● **Work request**:
Copy each record below without changing a single word.

[Saved data entries]
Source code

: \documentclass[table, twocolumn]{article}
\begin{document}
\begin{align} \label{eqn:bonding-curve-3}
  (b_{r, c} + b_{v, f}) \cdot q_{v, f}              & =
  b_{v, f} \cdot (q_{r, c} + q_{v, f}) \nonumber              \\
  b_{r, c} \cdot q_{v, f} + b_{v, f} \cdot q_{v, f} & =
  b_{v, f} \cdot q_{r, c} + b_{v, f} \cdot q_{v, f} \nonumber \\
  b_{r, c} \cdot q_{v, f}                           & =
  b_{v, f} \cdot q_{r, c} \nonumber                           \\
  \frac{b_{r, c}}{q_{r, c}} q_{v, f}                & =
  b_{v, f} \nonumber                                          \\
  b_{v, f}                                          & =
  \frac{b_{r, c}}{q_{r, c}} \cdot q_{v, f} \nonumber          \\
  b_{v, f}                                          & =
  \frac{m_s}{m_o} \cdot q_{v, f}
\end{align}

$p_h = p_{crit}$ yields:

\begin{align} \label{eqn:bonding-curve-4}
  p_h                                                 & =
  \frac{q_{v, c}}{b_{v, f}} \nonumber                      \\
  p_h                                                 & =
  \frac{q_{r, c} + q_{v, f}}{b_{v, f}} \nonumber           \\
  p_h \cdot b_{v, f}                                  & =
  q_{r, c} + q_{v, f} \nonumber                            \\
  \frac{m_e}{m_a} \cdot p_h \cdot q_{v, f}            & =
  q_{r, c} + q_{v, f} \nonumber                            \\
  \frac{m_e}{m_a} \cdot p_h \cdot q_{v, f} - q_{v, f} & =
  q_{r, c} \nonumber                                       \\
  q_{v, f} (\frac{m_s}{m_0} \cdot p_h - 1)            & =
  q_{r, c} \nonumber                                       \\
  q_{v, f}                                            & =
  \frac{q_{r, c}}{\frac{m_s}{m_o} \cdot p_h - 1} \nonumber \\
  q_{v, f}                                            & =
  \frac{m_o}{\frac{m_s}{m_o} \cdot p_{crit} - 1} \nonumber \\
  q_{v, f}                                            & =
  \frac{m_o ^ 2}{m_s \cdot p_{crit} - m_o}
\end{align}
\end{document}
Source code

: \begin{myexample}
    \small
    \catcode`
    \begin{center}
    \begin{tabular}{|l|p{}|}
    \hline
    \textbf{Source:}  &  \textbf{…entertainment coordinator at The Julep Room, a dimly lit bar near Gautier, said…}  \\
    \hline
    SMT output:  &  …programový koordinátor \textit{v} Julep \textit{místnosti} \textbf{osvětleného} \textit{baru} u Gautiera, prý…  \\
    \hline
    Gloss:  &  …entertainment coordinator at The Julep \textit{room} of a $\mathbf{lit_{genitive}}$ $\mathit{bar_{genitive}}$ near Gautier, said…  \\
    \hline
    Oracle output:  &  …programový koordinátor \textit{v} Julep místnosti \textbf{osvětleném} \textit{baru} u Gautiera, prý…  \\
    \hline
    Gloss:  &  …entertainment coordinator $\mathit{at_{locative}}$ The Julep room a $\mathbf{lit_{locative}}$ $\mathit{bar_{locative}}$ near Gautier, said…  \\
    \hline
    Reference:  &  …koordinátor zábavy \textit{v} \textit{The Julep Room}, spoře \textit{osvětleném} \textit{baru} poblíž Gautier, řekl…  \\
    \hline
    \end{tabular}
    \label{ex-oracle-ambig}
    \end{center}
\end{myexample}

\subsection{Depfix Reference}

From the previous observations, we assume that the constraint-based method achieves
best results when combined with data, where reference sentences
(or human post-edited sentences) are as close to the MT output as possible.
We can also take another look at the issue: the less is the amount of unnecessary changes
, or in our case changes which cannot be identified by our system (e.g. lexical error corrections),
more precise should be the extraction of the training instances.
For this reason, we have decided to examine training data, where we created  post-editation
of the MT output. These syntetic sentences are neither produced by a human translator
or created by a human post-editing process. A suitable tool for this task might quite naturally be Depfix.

● **Task output**:
Source code

: \documentclass[table, twocolumn]{article}
\begin{document}
\begin{align} \label{eqn:bonding-curve-3}
  (b_{r, c} + b_{v, f}) \cdot q_{v, f}              & =
  b_{v, f} \cdot (q_{r, c} + q_{v, f}) \nonumber              \\
  b_{r, c} \cdot q_{v, f} + b_{v, f} \cdot q_{v, f} & =
  b_{v, f} \cdot q_{r, c} + b_{v, f} \cdot q_{v, f} \nonumber \\
  b_{r, c} \cdot q_{v, f}                           & =
  b_{v, f} \cdot q_{r, c} \nonumber                           \\
  \frac{b_{r, c}}{q_{r, c}} q_{v, f}                & =
  b_{v, f} \nonumber                                          \\
  b_{v, f}                                          & =
  \frac{b_{r, c}}{q_{r, c}} \cdot q_{v, f} \nonumber          \\
  b_{v, f}                                          & =
  \frac{m_s}{m_o} \cdot q_{v, f}
\end{align}

$p_h = p_{crit}$ yields:

\begin{align} \label{eqn:bonding-curve-4}
  p_h                                                 & =
  \frac{q_{v, c}}{b_{v, f}} \nonumber                      \\
  p_h                                                 & =
  \frac{q_{r, c} + q_{v, f}}{b_{v, f}} \nonumber           \\
  p_h \cdot b_{v, f}                                  & =
  q_{r, c} + q_{v, f} \nonumber                            \\
  \frac{m_e}{m_a} \cdot p_h \cdot q_{v, f}            & =
  q_{r, c} + q_{v, f} \nonumber                            \\
  \frac{m_e}{m_a} \cdot p_h \cdot q_{v, f} - q_{v, f} & =
  q_{r, c} \nonumber                                       \\
  q_{v, f} (\frac{m_s}{m_0} \cdot p_h - 1)            & =
  q_{r, c} \nonumber                                       \\
  q_{v, f}                                            & =
  \frac{q_{r, c}}{\frac{m_s}{m_o} \cdot p_h - 1} \nonumber \\
  q_{v, f}                                            & =
  \frac{m_o}{\frac{m_s}{m_o} \cdot p_{crit} - 1} \nonumber \\
  q_{v, f}                                            & =
  \frac{m_o ^ 2}{m_s \cdot p_{crit} - m_o}
\end{align}
\end{document}
Source code

: \begin{myexample}
    \small
    \catcode`
    \begin{center}
    \begin{tabular}{|l|p{}|}
    \hline
    \textbf{Source:}  &  \textbf{…entertainment coordinator at The Julep Room, a dimly lit bar near Gautier, said…}  \\
    \hline
    SMT output:  &  …programový koordinátor \textit{v} Julep \textit{místnosti} \textbf{osvětleného} \textit{baru} u Gautiera, prý…  \\
    \hline
    Gloss:  &  …entertainment coordinator at The Julep \textit{room} of a $\mathbf{lit_{genitive}}$ $\mathit{bar_{genitive}}$ near Gautier, said…  \\
    \hline
    Oracle output:  &  …programový koordinátor \textit{v} Julep místnosti \textbf{osvětleném} \textit{baru} u Gautiera, prý…  \\
    \hline
    Gloss:  &  …entertainment coordinator $\mathit{at_{locative}}$ The Julep room a $\mathbf{lit_{locative}}$ $\mathit{bar_{locative}}$ near Gautier, said…  \\
    \hline
    Reference:  &  …koordinátor zábavy \textit{v} \textit{The Julep Room}, spoře \textit{osvětleném} \textit{baru} poblíž Gautier, řekl…  \\
    \hline
    \end{tabular}
    \label{ex-oracle-ambig}
    \end{center}
\end{myexample}

\subsection{Depfix Reference}

From the previous observations, we assume that the constraint-based method achieves
best results when combined with data, where reference sentences
(or human post-edited sentences) are as close to the MT output as possible.
We can also take another look at the issue: the less is the amount of unnecessary changes
, or in our case changes which cannot be identified by our system (e.g. lexical error corrections),
more precise should be the extraction of the training instances.
For this reason, we have decided to examine training data, where we created  post-editation
of the MT output. These syntetic sentences are neither produced by a human translator
or created by a human post-editing process. A suitable tool for this task might quite naturally be Depfix.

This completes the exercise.